[Opening EXERCISE MATERIAL section]
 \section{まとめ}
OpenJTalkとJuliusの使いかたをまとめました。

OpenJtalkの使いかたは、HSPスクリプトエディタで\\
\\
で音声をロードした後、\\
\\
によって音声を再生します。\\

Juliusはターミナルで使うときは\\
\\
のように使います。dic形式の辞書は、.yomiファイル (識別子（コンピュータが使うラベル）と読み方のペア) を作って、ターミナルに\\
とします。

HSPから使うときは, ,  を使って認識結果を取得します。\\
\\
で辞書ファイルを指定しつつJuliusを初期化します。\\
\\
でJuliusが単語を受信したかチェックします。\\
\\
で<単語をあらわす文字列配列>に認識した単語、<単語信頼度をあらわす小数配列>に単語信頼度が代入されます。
[Closing EXERCISE MATERIAL section]
[Opening EXERCISE MATERIAL section]
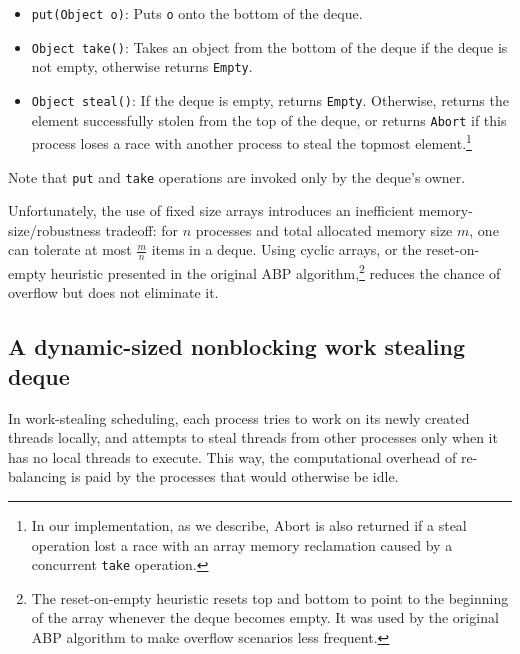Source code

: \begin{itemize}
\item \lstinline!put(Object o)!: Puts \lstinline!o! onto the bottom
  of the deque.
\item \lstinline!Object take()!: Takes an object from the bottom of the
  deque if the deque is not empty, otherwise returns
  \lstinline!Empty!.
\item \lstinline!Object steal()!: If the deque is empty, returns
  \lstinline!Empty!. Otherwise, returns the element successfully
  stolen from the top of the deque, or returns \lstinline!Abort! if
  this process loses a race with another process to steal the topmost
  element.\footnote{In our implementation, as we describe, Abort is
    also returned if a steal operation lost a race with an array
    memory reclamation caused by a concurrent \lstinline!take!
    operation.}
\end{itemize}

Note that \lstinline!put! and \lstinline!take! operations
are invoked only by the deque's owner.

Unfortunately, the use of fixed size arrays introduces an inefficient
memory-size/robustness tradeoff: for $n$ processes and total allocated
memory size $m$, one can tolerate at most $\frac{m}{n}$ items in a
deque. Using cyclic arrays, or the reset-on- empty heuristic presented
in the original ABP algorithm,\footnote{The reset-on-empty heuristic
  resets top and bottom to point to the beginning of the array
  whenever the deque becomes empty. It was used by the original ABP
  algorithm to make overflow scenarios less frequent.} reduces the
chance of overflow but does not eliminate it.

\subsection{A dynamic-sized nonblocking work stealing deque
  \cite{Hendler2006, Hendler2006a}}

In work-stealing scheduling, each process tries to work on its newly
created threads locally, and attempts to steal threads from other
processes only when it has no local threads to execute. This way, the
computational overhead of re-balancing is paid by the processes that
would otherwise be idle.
[Closing EXERCISE MATERIAL section]
# WHAT IS REQUIRED
Go through the entries and copy every line with "take".

# TASK RESPONSE
\item \lstinline!Object take()!: Takes an object from the bottom of the
    memory reclamation caused by a concurrent \lstinline!take!
Note that \lstinline!put! and \lstinline!take! operations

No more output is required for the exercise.